Pada tanggal 20 Maret 1995, gas sarin digunakan di sebuah kereta bawah tanah Tokyo
oleh anggota kultus "Uhm-Shinrikiu" Jepang, menewaskan 12 orang dan melukai>
5.500 orang yang tidak bersalah. Sebagian besar korban luka ringan.

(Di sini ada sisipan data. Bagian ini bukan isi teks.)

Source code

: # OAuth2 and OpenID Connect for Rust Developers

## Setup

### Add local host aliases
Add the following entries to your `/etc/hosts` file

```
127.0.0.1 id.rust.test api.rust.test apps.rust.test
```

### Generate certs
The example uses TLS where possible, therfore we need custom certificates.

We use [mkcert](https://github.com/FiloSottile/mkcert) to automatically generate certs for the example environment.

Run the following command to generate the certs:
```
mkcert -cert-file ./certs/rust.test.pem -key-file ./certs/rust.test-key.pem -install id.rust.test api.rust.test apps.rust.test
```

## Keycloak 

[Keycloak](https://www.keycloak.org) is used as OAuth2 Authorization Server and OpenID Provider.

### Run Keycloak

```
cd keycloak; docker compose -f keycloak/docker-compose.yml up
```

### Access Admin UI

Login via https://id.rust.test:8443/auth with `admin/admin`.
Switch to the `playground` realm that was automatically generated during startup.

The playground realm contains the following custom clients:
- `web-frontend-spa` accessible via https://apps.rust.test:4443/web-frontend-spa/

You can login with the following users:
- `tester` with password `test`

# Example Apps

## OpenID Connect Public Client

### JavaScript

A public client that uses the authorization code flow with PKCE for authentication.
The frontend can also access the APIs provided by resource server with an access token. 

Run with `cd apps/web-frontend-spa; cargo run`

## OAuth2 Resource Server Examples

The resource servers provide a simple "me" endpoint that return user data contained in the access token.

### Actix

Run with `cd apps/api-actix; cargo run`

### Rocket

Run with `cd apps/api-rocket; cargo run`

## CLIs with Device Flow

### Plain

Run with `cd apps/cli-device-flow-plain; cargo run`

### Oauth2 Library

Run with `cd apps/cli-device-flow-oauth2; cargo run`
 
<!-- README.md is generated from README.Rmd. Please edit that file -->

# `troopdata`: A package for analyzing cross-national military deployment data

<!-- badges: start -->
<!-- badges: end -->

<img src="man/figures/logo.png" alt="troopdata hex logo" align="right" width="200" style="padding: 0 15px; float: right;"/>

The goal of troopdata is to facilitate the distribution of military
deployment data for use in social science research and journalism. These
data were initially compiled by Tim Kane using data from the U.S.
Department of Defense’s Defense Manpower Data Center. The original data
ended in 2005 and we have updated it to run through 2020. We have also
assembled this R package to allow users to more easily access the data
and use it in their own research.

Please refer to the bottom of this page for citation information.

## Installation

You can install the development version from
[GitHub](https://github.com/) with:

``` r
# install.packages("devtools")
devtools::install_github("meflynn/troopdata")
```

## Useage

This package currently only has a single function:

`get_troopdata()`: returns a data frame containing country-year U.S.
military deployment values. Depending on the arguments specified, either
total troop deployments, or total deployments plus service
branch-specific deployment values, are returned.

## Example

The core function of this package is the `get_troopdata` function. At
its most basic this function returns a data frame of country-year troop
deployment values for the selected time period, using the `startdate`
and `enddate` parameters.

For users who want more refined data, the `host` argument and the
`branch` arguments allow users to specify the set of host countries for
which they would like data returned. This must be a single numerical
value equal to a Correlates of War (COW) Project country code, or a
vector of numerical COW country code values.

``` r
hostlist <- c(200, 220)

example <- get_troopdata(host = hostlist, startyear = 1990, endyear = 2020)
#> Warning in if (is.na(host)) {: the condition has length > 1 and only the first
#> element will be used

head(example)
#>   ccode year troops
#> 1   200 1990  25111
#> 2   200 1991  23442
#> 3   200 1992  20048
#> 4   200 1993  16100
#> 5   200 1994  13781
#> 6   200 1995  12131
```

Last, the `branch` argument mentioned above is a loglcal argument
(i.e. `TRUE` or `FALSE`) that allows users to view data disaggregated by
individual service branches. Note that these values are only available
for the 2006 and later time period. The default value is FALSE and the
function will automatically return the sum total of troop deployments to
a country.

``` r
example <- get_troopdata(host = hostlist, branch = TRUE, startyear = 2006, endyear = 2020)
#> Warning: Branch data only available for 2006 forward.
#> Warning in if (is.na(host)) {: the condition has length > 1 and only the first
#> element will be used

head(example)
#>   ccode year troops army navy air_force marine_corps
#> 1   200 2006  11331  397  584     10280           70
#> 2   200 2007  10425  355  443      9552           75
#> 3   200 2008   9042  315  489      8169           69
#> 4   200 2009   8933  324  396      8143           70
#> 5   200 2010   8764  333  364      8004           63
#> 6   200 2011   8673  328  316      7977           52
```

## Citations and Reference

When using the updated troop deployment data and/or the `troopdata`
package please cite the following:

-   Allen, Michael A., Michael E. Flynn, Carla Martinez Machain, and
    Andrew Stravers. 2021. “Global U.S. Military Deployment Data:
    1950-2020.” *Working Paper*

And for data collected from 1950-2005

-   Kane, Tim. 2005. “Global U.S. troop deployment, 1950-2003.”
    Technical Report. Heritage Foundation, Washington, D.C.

Seorang pria berusia 72 tahun terkena serangan gas sarin memaparkan bahwa setelah
terpapar, dia merasa adanya ketidaknyamanan pada mata, sesak dada, sakit kepala
dan kelemahan pada tungkai bawah dan otot orofaring.Terlepas dari gejala ini, ia
mengunjungi sumber air panas pada hari yang sama dengan keluarganya. Pada
tanggal 25 Maret, kelemahan ototnya berkembang, dan demam. Kelemahan ototnya
menghilang 8 hari setelah terpapar sarin, namun sesak napas berkembang dengan
cepat, sehingga membutuhkan ventilasi buatan dalam empat hari setelah dirawat di
rumah sakit pada tanggal 28 Maret. Kemoterapi dengan eritromisin, imipenem /
cilastatin, dan terapi nadi steroid adalah begu. PCR dan kultur dahak yang dikumpulkan
oleh bronchofiberscopy positif untuk Legionella pneumophila, serogroup I. Negara
pernafasannya membaik, namun selanjutnya terinfeksi dengan Pseudomonous
aeruginosa.Enterobacter cloacae, dan Candida tropicalis / glabrata menyebabkan
kematiannya 71 hari setelah masuk. Kelemahan otot oropharyngeal yang disebabkan
oleh penghambatan cholinesterase sarin-dimediasi diduga kuat sebagai penyebab
aspirasi air panas.Transbronchial biopsi paru mengungkapkan pengorganisasian
pneumonia dengan fibrosis.Temuan bronkoskop termasuk kemerahan, edema dan
kerapuhan dari semua area yang terlihat di jalan napas, yang diduga disebabkan oleh
bronkitis yang disebabkan oleh Legionellosis.